PROMPT →
Gather all lines in the entries below that include the word "number".

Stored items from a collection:
>>>>>

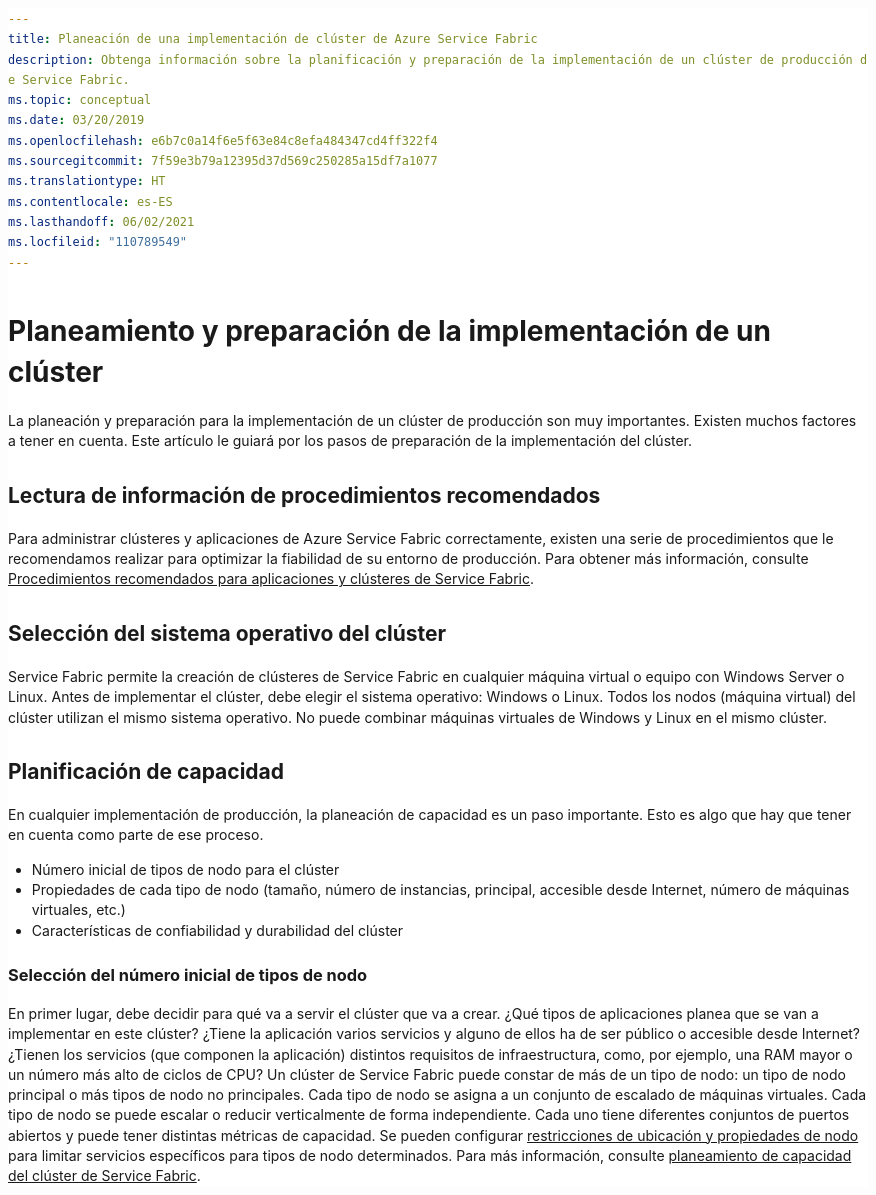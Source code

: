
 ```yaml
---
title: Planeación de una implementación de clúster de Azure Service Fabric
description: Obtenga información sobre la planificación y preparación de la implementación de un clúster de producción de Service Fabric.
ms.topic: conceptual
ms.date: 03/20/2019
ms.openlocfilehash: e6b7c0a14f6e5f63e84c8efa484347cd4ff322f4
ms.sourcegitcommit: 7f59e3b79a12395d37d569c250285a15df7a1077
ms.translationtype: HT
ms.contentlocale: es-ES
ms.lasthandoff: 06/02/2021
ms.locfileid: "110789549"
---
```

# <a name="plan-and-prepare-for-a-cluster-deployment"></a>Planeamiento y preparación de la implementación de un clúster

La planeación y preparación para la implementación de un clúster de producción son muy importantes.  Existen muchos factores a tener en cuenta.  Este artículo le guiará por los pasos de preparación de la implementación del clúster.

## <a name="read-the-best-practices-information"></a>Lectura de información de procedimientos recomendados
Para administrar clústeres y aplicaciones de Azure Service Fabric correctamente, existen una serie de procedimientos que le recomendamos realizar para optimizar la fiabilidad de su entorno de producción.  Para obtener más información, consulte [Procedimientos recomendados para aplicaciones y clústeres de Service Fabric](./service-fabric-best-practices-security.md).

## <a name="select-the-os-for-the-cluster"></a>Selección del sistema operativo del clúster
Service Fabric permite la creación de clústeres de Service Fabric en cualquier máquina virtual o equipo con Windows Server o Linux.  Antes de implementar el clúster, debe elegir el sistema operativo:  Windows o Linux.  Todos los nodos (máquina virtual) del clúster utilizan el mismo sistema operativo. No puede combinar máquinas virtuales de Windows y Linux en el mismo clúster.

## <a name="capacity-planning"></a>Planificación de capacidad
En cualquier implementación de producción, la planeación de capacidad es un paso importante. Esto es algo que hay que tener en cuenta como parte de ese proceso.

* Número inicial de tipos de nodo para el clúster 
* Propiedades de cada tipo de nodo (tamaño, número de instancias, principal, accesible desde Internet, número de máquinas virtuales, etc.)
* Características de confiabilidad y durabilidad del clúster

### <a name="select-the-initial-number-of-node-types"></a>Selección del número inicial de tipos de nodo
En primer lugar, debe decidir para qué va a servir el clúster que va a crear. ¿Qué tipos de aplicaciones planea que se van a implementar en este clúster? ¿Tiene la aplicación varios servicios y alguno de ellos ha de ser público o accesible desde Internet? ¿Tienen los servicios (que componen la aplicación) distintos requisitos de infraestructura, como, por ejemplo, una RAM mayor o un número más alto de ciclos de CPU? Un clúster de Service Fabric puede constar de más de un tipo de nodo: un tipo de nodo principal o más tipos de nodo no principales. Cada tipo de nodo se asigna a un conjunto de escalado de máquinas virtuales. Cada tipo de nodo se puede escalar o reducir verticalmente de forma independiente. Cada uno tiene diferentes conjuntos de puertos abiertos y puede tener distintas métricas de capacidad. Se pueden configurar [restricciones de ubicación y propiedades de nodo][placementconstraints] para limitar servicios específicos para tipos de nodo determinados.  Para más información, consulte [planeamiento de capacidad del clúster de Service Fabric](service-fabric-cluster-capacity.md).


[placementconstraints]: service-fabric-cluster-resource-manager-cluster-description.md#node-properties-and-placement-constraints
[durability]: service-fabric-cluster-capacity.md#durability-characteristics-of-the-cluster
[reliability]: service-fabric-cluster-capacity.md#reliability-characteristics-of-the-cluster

<<<<<
>>>>>

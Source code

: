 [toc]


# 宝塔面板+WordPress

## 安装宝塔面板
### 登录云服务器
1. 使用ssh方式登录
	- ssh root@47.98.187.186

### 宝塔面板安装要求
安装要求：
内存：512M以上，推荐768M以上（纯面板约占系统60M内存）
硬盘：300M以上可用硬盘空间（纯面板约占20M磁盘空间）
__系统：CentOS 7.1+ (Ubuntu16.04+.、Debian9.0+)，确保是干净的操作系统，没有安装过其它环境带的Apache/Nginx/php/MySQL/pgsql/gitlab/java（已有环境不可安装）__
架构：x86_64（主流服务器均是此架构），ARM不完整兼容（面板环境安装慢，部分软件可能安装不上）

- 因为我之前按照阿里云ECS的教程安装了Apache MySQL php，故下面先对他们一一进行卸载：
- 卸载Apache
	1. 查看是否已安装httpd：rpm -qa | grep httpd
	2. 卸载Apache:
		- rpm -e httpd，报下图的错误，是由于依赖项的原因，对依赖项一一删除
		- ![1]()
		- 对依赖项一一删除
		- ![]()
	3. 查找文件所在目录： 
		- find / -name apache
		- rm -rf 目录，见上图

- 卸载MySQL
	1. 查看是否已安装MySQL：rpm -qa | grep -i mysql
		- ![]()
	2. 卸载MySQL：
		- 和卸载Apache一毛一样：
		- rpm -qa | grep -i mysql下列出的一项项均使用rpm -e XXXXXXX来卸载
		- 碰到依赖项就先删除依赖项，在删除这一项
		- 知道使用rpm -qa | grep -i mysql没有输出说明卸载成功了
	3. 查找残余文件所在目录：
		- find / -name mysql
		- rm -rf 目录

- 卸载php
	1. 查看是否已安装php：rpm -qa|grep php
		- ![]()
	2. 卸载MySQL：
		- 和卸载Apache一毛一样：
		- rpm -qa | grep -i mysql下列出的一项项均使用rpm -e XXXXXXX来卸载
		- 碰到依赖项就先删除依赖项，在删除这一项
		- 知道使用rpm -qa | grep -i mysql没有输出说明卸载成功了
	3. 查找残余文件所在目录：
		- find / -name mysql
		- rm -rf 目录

<<<<<
>>>>>

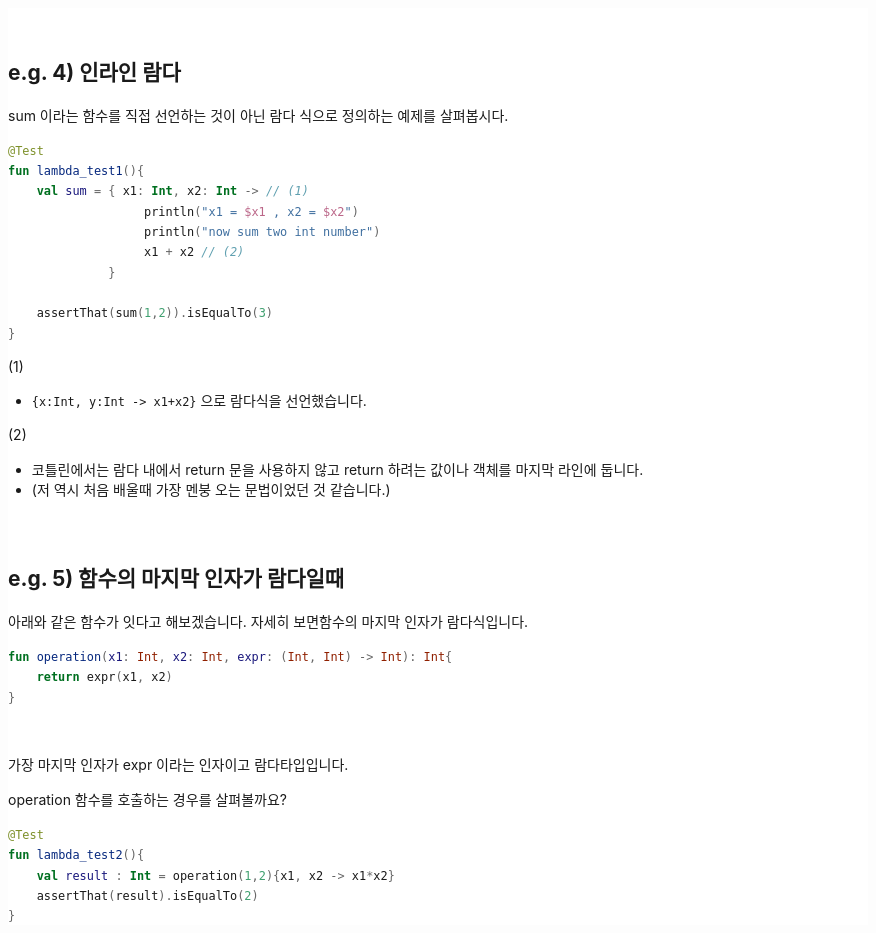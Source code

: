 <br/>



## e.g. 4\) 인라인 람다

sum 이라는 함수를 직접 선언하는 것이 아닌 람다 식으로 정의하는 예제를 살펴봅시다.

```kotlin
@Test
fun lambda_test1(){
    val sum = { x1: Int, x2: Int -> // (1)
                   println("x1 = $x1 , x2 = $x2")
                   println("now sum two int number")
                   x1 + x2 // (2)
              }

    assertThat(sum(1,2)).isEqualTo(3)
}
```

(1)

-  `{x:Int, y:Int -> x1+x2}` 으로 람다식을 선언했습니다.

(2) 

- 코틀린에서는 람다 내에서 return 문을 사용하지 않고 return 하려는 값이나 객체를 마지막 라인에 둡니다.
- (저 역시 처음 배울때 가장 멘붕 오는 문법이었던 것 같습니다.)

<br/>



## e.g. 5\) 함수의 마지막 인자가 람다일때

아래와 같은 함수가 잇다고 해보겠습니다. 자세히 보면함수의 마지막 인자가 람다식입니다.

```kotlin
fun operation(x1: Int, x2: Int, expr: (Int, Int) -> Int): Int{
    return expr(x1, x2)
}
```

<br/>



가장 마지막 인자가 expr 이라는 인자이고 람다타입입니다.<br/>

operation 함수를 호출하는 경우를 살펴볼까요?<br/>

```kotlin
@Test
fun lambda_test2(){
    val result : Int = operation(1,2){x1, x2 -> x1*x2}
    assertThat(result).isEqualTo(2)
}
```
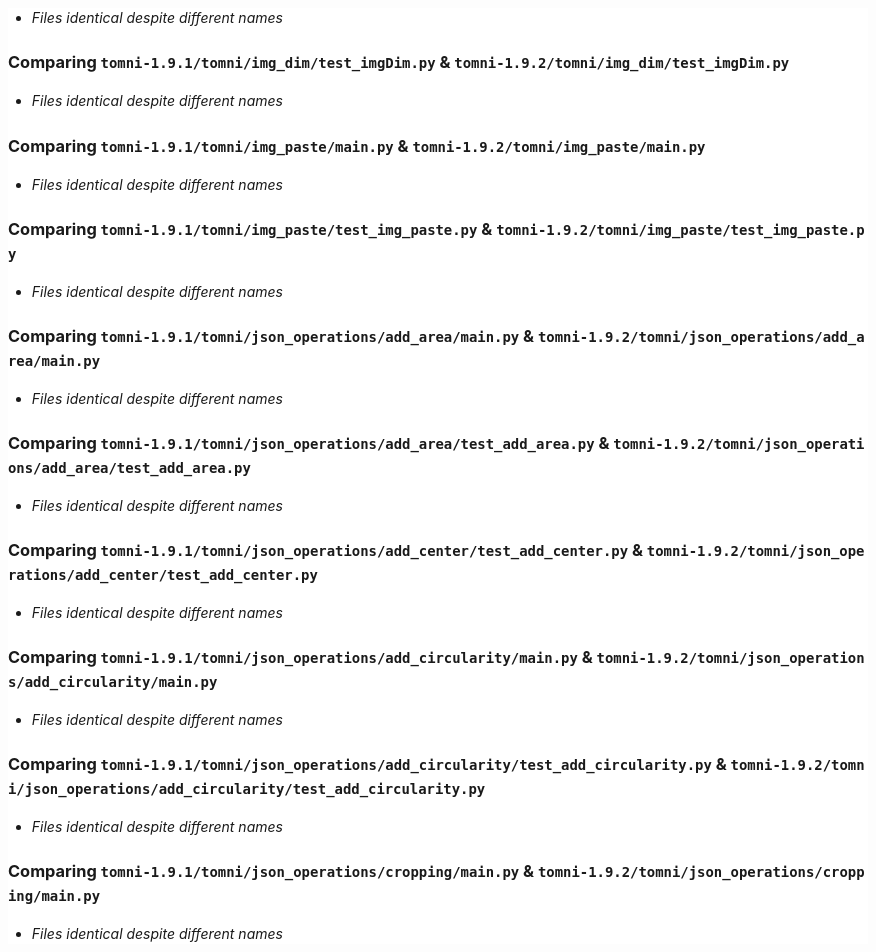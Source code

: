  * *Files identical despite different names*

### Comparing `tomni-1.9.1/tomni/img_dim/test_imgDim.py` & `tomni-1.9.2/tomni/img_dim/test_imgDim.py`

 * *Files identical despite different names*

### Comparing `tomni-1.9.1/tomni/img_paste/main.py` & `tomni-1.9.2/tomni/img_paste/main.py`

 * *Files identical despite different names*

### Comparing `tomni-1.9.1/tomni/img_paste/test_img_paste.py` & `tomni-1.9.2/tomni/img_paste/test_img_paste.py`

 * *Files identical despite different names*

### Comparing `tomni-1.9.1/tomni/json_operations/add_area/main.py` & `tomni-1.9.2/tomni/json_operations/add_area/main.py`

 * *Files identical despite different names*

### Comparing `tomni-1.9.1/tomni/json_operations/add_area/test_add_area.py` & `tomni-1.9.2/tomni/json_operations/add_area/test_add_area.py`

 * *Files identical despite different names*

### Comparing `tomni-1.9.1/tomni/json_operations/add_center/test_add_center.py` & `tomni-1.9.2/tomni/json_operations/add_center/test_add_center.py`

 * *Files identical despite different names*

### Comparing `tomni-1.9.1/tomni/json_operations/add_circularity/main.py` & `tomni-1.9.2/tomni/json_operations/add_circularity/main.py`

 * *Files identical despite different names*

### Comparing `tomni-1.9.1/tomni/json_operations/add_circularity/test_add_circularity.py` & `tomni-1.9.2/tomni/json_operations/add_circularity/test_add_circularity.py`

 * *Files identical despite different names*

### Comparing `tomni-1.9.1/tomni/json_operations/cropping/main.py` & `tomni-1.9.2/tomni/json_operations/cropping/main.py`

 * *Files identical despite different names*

<<<<<

ANSWER TO THE PROBLEM →
### <a name="select-the-initial-number-of-node-types"></a>Selección del número inicial de tipos de nodo
                   println("now sum two int number")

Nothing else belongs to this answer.